═══ Records supplied

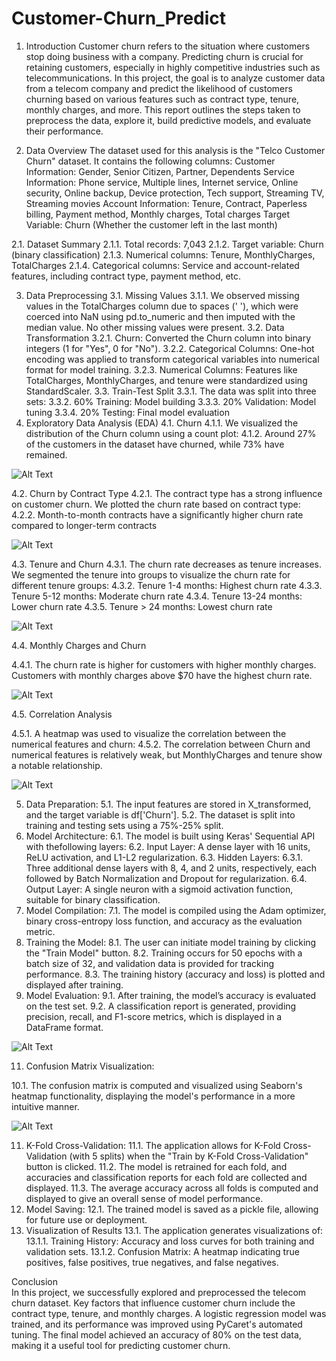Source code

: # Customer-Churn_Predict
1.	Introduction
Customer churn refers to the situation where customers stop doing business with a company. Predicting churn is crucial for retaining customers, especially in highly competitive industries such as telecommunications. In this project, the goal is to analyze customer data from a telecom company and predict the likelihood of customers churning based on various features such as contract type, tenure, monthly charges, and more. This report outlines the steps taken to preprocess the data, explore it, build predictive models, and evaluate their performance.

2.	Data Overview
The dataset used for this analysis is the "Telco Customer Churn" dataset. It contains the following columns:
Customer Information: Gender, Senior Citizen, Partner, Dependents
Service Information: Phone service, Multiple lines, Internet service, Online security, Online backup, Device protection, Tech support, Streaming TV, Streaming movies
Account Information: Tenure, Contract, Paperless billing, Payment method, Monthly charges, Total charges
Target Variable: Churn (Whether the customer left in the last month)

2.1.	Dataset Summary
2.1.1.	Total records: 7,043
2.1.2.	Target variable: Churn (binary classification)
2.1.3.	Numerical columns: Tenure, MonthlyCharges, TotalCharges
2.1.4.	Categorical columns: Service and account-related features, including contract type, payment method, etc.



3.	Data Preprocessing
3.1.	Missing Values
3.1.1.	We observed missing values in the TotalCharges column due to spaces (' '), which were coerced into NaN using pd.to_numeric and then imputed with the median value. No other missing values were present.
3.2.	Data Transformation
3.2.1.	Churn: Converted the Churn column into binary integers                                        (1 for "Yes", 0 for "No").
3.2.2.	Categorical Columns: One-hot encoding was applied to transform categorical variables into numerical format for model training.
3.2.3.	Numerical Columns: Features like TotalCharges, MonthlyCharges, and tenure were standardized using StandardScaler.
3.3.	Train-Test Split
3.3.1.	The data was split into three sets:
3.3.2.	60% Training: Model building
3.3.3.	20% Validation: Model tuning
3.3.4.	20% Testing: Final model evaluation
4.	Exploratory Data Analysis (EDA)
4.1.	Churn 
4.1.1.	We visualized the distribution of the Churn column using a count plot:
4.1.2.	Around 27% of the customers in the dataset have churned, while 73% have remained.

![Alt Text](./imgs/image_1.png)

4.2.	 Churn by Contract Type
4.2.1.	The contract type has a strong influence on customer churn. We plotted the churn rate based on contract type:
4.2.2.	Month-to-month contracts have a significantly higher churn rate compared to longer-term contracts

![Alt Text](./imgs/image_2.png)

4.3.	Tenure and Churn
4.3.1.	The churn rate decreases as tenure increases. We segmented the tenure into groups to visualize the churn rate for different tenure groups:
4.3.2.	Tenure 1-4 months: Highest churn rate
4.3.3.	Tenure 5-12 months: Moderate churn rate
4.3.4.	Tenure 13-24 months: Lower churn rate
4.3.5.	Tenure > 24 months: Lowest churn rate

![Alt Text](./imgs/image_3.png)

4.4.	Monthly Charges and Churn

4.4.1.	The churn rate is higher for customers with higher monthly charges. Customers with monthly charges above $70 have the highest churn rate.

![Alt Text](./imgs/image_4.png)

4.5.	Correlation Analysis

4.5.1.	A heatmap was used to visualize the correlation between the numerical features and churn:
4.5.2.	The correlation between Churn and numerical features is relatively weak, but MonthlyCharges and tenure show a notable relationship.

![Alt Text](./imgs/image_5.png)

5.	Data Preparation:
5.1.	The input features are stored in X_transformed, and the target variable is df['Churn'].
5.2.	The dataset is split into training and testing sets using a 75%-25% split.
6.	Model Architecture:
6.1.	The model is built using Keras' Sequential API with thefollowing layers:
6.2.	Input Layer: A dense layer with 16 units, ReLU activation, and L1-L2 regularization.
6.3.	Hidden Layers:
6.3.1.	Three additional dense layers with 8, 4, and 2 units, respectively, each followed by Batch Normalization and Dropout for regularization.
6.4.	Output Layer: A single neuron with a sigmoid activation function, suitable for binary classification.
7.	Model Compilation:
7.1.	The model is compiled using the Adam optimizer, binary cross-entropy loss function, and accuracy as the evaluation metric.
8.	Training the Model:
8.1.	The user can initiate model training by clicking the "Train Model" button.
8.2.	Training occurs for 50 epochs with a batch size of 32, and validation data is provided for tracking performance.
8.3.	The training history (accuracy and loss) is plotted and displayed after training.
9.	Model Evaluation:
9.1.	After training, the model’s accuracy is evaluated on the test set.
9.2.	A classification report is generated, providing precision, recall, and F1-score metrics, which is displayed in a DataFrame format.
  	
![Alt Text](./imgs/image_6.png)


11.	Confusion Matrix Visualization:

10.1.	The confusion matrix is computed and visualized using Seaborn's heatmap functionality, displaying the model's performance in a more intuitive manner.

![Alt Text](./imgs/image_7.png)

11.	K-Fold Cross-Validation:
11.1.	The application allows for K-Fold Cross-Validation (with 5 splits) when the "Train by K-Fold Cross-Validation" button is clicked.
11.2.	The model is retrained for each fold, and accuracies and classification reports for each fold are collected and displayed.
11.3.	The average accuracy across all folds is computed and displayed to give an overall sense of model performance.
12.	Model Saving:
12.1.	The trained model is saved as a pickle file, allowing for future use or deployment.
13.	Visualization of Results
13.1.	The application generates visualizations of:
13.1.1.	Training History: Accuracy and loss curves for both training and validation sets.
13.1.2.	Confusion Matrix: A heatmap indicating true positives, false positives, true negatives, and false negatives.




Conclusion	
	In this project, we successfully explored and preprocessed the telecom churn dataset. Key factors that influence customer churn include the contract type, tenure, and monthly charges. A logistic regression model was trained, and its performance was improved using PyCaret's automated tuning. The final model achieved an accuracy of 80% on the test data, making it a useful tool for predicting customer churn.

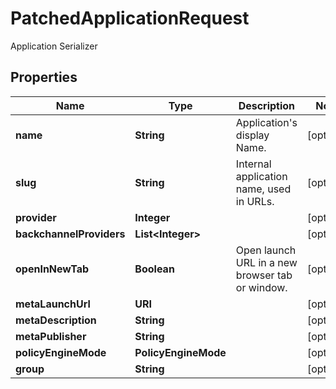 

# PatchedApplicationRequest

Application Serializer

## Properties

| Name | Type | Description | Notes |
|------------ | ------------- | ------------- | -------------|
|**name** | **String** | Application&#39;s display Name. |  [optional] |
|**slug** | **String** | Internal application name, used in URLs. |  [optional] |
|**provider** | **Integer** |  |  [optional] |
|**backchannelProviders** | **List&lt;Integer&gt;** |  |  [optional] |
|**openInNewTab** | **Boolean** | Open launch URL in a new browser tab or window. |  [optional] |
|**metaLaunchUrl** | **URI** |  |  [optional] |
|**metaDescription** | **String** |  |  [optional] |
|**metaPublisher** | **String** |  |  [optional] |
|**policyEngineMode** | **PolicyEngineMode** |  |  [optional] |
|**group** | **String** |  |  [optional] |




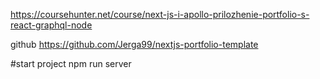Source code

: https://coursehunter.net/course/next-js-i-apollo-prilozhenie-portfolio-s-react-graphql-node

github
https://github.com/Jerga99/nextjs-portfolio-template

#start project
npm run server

══════
═══ Records supplied

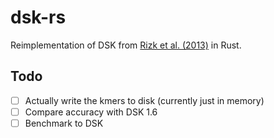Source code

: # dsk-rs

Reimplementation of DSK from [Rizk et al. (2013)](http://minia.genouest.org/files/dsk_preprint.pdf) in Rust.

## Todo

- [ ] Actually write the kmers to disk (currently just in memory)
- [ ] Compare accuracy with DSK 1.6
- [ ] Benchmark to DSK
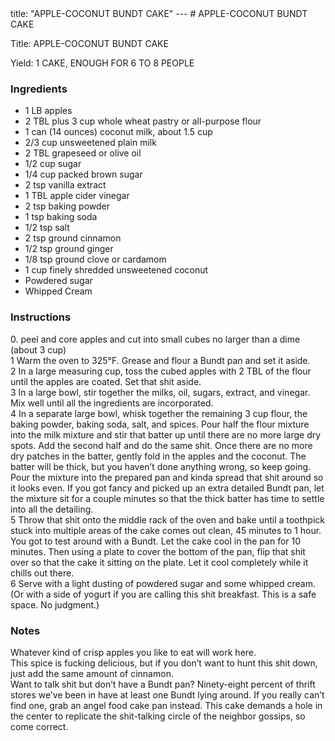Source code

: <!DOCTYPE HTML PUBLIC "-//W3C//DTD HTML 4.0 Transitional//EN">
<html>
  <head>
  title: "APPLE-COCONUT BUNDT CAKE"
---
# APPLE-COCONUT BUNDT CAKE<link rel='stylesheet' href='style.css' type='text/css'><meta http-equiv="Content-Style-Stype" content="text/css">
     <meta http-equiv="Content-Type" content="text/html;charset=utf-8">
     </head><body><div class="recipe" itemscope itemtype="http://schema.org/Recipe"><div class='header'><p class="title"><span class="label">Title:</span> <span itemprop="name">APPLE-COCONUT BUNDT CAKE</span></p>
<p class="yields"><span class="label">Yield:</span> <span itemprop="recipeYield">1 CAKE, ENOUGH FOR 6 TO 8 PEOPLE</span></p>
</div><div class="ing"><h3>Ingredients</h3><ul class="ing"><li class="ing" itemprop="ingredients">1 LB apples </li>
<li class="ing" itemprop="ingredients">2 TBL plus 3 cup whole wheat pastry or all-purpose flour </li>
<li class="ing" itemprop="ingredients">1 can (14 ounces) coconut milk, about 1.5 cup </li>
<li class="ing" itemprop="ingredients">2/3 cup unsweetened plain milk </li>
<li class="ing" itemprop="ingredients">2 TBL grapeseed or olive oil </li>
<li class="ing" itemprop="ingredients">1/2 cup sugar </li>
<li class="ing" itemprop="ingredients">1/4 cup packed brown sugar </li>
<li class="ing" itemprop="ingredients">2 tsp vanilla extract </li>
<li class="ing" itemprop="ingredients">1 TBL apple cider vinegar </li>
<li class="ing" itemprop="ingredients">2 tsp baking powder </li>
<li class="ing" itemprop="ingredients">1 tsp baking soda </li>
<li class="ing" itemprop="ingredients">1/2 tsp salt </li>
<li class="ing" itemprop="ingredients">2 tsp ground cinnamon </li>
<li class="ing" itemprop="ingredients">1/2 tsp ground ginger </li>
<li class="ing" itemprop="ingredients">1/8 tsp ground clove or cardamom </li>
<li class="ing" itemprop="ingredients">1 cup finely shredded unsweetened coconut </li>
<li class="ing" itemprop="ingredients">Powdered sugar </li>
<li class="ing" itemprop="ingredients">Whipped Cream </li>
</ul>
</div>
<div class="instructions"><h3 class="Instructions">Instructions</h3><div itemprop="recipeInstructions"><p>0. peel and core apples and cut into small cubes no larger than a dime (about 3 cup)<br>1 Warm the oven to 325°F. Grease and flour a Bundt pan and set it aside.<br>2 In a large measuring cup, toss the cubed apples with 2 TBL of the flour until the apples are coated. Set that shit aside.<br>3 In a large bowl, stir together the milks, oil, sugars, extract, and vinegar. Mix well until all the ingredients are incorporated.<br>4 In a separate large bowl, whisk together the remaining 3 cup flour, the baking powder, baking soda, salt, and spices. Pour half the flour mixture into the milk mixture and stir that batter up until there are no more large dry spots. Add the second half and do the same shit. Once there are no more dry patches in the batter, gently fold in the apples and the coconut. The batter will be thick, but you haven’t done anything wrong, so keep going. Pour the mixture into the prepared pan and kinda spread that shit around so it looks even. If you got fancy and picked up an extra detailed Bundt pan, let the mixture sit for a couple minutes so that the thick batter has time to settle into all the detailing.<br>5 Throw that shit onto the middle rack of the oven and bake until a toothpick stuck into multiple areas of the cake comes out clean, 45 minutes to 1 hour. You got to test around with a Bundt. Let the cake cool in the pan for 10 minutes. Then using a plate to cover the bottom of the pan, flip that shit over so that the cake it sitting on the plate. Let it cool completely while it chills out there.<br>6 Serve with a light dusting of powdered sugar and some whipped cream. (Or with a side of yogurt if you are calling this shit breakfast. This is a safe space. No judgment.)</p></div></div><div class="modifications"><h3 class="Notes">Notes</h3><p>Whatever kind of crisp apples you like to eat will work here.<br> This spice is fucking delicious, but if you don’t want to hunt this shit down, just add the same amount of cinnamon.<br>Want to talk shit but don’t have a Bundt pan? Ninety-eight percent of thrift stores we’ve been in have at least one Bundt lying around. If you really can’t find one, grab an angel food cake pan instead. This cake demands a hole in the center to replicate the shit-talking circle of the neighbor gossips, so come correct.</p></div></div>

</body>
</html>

══════
═══ Records supplied

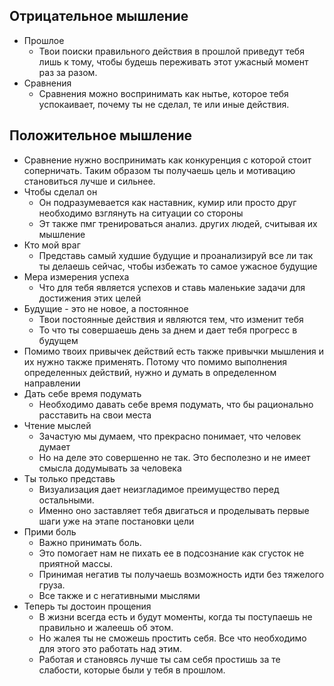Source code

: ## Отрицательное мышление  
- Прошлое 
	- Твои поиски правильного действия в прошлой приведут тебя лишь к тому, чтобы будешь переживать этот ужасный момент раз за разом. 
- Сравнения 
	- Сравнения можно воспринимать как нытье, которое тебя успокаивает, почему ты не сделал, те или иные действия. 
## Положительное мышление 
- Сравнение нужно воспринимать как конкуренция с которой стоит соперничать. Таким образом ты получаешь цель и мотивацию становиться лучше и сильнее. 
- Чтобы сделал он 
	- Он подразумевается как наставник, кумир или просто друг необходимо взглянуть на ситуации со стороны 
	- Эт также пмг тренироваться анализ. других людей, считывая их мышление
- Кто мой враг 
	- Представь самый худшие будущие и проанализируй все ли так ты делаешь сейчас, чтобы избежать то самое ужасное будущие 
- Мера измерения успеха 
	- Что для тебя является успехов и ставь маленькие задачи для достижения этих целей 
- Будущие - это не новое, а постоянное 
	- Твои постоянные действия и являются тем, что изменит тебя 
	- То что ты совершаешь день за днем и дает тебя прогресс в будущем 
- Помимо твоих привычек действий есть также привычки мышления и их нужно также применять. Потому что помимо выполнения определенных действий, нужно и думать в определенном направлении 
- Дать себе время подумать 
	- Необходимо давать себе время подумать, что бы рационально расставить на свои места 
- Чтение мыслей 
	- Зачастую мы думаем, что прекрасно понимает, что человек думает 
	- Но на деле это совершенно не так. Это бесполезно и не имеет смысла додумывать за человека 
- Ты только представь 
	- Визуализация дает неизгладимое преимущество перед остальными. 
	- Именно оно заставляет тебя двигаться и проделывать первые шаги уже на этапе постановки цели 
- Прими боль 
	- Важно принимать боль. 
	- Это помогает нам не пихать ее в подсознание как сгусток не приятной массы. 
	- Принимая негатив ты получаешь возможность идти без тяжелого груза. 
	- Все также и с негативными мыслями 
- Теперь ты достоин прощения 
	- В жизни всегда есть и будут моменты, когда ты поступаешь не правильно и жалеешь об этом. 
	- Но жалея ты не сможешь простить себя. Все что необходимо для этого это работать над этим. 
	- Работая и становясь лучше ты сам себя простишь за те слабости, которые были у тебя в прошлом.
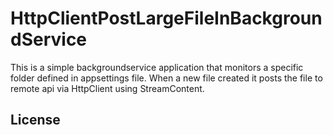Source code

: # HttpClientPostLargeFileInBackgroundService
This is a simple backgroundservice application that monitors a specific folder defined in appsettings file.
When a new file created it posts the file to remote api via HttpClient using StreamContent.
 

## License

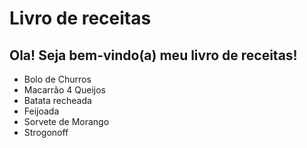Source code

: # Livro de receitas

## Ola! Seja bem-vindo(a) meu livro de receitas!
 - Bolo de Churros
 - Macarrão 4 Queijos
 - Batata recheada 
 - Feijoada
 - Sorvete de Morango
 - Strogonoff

══════

Task instructions. Above are the records. Copy the lines beginning at the one that has "of model performance." and ending with the one that has "and validation sets.", unchanged.

Solved exercise.
11.3.	The average accuracy across all folds is computed and displayed to give an overall sense of model performance.
12.	Model Saving:
12.1.	The trained model is saved as a pickle file, allowing for future use or deployment.
13.	Visualization of Results
13.1.	The application generates visualizations of:
13.1.1.	Training History: Accuracy and loss curves for both training and validation sets.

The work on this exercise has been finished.